Questo regolamento non potè certo arrestare il declino dell'industria della carta nel genovese. La prosperità di questa attività si riduceva nella stessa misura in cui l'industria della carta si sviluppava negli stati fino ad allora riforniti dalla Repubblica. L'Olanda ed il sud della Francia si emanciparono per primi, mentre la Provenza riuscì, grazie al porto di Marsiglia, a sottrarre a Genova e Venezia la maggior parte delle loro esportazioni in Oriente. L'Inghilterra, che all'inizio del XVIII.° secolo si riforniva a Genova di 40'000 risme all'anno di carta bianca (1), iniziò ad approvigionarsi in Olanda e in Francia, nell'attesa di divenire autosufficiente. Restavano solo la Spagna con le sue colonie, che avrebbero costituito ancora uno sbocco sufficiente, ma l'introduzione della fabbricazione meccanica della carta venne a sconvolgere in tutti i paesi l'industria della carta. Genova in particolare soffrì molto di questo progresso. Sarebbero infatti serviti ai fabbricanti molti capitali, coraggio, e perseveranza, qualità che sono difficili da riunire. Comunque bisogna riconoscere che si fece ciò che si potè. Oggigiorno si contano a Voltri, e nelle immediate vicinanze, 8 impianti per la fabbricazione della carta; a Pegli 2; a Varazze e dintorni 6, senza contare una trentina di vasche in funzione nei dintorni di Voltri.

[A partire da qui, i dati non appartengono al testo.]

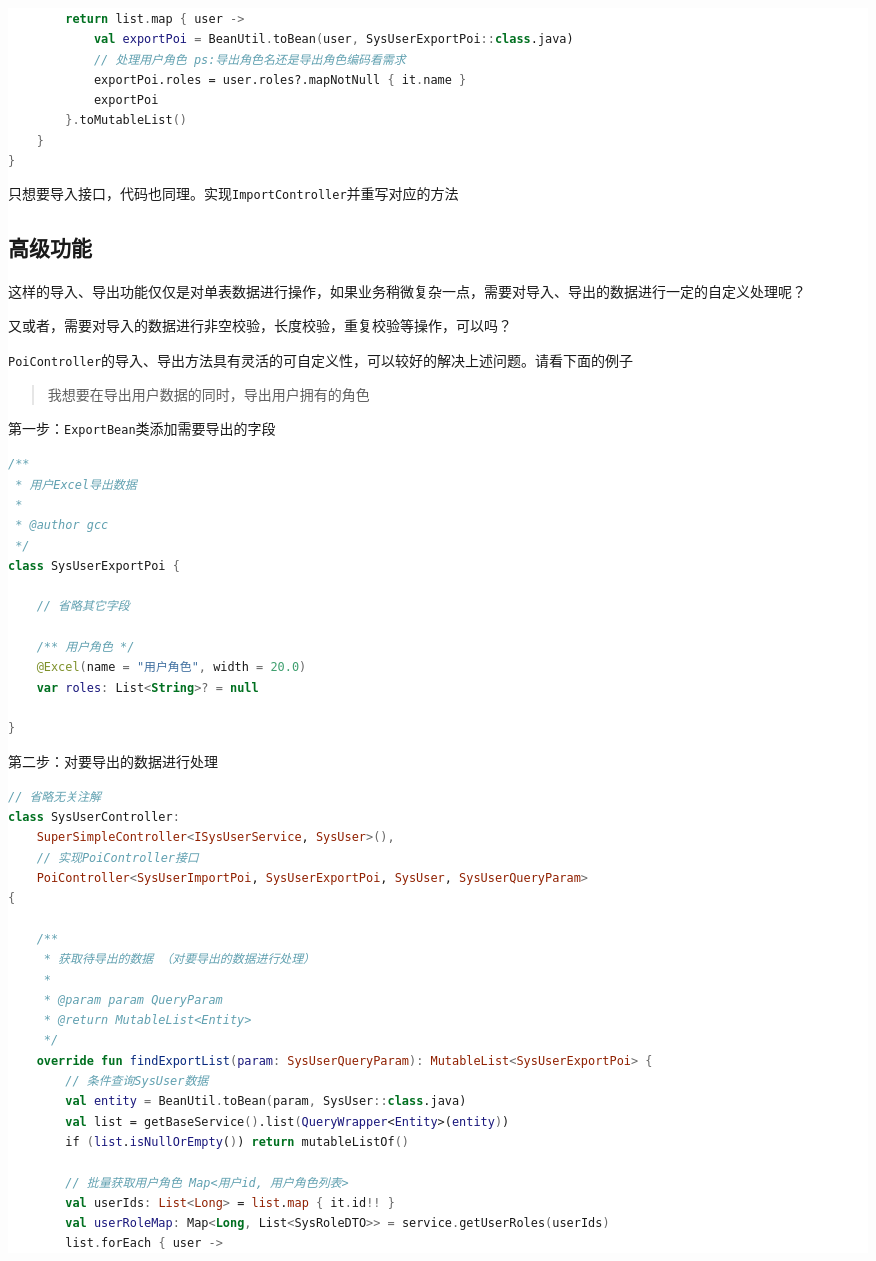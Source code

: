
 ```kotlin
        return list.map { user ->
            val exportPoi = BeanUtil.toBean(user, SysUserExportPoi::class.java)
            // 处理用户角色 ps:导出角色名还是导出角色编码看需求
            exportPoi.roles = user.roles?.mapNotNull { it.name }
            exportPoi
        }.toMutableList()
    }
}
```

只想要导入接口，代码也同理。实现`ImportController`并重写对应的方法

## 高级功能

这样的导入、导出功能仅仅是对单表数据进行操作，如果业务稍微复杂一点，需要对导入、导出的数据进行一定的自定义处理呢？

又或者，需要对导入的数据进行非空校验，长度校验，重复校验等操作，可以吗？

`PoiController`的导入、导出方法具有灵活的可自定义性，可以较好的解决上述问题。请看下面的例子

> 我想要在导出用户数据的同时，导出用户拥有的角色

第一步：`ExportBean`类添加需要导出的字段

```kotlin
/**
 * 用户Excel导出数据
 *
 * @author gcc
 */
class SysUserExportPoi {

    // 省略其它字段

    /** 用户角色 */
    @Excel(name = "用户角色", width = 20.0)
    var roles: List<String>? = null
    
}
```

第二步：对要导出的数据进行处理

```kotlin
// 省略无关注解
class SysUserController:
    SuperSimpleController<ISysUserService, SysUser>(),
    // 实现PoiController接口
    PoiController<SysUserImportPoi, SysUserExportPoi, SysUser, SysUserQueryParam>
{

    /**
     * 获取待导出的数据 （对要导出的数据进行处理）
     *
     * @param param QueryParam
     * @return MutableList<Entity>
     */
    override fun findExportList(param: SysUserQueryParam): MutableList<SysUserExportPoi> {
        // 条件查询SysUser数据
        val entity = BeanUtil.toBean(param, SysUser::class.java)
        val list = getBaseService().list(QueryWrapper<Entity>(entity))
        if (list.isNullOrEmpty()) return mutableListOf()

        // 批量获取用户角色 Map<用户id, 用户角色列表>
        val userIds: List<Long> = list.map { it.id!! }
        val userRoleMap: Map<Long, List<SysRoleDTO>> = service.getUserRoles(userIds)
        list.forEach { user ->
```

Queste fabbriche hanno ancora una considerevole produzione, e la vicinanza al mare gli permette di esportare i loro prodotti. Ma un'altra rivoluzione industriale le minaccia: tutti sanno che l'insufficienza degli stracci ha costretto i fabbricanti di carta a cercare altre materie prime, tanto che oggi legno, paglia e alfa, per non parlare che dei principali succedanei, hanno permesso di raddoppiare, e addirittura triplicare, la quantità di carta prodotta. Grazie a questi nuovi procedimenti, e alla ricchezza delle sue foreste, la Germania ha conosciuto recentemente una notevole espansione della sua industria cartiera; tuttavia la posizione di Genova la avvantaggia ancora, visto che , pur essendo sprovvista di foreste, può comodamente rifornirsi di alfa in Inghilterra, che ne compra grandi quantità in Africa e in Spagna.

L'antica industria di Voltri non è forse ancora destinata a scomparire; sicuramente la situazione è molto cambiata, ma oggi, come in altri tempi, sono l'intelligenza, il lavoro e i capitali che fanno il successo di un'industria, e queste tre forze non mancano di certo alla Genova moderna.

(1) Ambroise Firmin Didot, L'imprimerie, la librairie et la papeterie à l'exposition universelle de 1851, 2.a ed., Parigi, 1854, p. 112, nota.
(2) Nel 1720 l'importazione di carta genovese in questo paese ammontava ancora a 500'000 rixdales (?).